Grand Park Baseball Tournaments
Transformers Movie Wiki
Whitley County Ky Mugshots Busted
Blue Beetle Showtimes Near Regal Swamp Fox
Kaomoji Border
I Touch and Day Spa II
Q Management Inc
Wal-Mart 140 Supercenter Products
Red Devil 9664D Snowblower Manual
Joann Ally Employee Portal
Icivics The Electoral Process Answer Key
Espn Horse Racing Results
Maxpreps Field Hockey
Rs3 Eldritch Crossbow
Litter Robot 3 RED SOLID LIGHT
When His Eyes Opened Chapter 3123
Studentvue Calexico
Tactical Masters Price Guide
10 Best Quotes From Venom (2018)
Martins Point Patient Portal
Lininii
Babbychula
Junee Warehouse | Imamother
Ippa 番号
Snohomish Hairmasters
Gets Less Antsy Crossword Clue
Pensacola Cars Craigslist
What Does Code 898 Mean On Irs Transcript
Autum Catholic Store
How To Customise Mii QR Codes in Tomodachi Life?
Ssc South Carolina
The Nikki Catsouras death - HERE the incredible photos | Horror Galore
John Wick: Kapitel 4 (2023)
Terrell Buckley Net Worth
303-615-0055
Bonecrusher Upgrade Rs3
antelope valley for sale "lancaster ca" - craigslist
라이키 유출
Die 10 wichtigsten Sehenswürdigkeiten in NYC, die Sie kennen sollten
Latest Posts
Article information

Author: Prof.
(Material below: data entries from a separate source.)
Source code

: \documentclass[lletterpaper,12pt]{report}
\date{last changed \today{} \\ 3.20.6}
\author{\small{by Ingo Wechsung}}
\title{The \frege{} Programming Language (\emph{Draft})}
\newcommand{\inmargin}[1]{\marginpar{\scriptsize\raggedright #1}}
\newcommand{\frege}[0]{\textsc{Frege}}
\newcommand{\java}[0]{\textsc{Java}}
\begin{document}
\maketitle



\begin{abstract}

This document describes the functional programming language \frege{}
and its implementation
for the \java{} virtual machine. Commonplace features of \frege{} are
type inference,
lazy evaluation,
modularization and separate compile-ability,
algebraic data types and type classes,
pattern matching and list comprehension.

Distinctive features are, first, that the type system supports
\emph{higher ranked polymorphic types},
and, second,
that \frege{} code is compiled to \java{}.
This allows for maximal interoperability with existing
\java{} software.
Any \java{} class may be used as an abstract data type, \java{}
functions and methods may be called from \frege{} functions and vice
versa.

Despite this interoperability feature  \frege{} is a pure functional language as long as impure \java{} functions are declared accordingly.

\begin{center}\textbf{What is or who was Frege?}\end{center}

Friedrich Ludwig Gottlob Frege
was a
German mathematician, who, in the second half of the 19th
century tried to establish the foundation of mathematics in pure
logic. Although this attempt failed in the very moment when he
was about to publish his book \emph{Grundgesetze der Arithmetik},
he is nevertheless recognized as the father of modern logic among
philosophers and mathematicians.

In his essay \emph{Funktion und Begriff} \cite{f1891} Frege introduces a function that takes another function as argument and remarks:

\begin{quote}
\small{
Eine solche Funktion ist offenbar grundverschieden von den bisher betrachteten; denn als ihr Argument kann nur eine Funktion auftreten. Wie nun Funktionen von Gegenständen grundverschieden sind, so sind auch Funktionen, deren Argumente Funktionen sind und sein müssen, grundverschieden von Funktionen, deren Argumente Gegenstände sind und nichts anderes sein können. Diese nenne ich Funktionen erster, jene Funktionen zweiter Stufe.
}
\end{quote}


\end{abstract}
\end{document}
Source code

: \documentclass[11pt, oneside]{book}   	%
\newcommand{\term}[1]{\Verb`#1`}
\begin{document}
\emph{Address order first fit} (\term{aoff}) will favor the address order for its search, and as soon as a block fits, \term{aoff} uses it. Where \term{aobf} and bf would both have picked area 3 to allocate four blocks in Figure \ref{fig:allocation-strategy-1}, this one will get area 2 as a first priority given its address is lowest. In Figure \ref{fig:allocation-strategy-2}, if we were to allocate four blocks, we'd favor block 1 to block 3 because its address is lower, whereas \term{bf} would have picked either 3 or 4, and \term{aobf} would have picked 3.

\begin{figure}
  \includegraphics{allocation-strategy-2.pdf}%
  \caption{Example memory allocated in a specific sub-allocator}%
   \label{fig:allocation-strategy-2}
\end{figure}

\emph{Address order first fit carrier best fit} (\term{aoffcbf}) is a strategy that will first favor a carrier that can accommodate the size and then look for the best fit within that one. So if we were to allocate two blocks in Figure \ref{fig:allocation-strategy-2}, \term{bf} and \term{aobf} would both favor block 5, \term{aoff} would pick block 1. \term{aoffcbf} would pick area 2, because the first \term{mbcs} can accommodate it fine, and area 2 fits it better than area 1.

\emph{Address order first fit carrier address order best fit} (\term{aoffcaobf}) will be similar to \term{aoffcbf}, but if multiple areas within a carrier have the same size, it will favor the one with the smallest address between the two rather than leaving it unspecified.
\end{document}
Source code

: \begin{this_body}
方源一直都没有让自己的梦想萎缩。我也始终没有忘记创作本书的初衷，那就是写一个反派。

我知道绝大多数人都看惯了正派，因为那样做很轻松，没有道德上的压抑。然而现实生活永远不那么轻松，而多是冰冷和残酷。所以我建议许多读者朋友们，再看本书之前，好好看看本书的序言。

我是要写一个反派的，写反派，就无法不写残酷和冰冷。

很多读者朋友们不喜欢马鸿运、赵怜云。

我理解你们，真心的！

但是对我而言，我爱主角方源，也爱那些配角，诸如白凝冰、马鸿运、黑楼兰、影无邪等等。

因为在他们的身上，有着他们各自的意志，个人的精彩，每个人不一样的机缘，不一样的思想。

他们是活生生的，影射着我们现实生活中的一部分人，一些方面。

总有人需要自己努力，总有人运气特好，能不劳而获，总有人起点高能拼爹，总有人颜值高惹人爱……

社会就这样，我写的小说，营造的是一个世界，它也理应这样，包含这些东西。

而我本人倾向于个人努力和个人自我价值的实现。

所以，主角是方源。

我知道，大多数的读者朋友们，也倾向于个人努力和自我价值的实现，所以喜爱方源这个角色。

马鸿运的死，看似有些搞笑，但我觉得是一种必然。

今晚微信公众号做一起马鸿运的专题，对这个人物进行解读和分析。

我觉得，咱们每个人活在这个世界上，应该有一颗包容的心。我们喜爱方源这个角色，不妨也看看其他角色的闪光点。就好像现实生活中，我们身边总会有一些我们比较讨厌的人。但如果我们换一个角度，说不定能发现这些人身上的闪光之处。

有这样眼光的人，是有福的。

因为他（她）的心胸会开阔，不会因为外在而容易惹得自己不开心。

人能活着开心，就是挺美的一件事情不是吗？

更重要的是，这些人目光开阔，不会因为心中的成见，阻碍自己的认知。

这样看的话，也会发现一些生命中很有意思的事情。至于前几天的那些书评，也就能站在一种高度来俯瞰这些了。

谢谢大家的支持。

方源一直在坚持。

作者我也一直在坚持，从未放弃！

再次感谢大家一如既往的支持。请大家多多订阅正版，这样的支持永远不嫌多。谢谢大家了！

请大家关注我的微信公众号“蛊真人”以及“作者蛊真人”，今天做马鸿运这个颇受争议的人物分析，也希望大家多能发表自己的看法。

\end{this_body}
An Powlowski

Last Updated:

Views: 5687

Rating: 4.3 / 5 (64 voted)

Reviews: 87% of readers found this page helpful

Author information

Name: Prof. An Powlowski

Birthday: 1992-09-29

Address: Apt. 994 8891 Orval Hill, Brittnyburgh, AZ 41023-0398

Phone: +26417467956738

Job: District Marketing Strategist

Hobby: Embroidery, Bodybuilding, Motor sports, Amateur radio, Wood carving, Whittling, Air sports

Introduction: My name is Prof. An Powlowski, I am a charming, helpful, attractive, good, graceful, thoughtful, vast person who loves writing and wants to share my knowledge and understanding with you.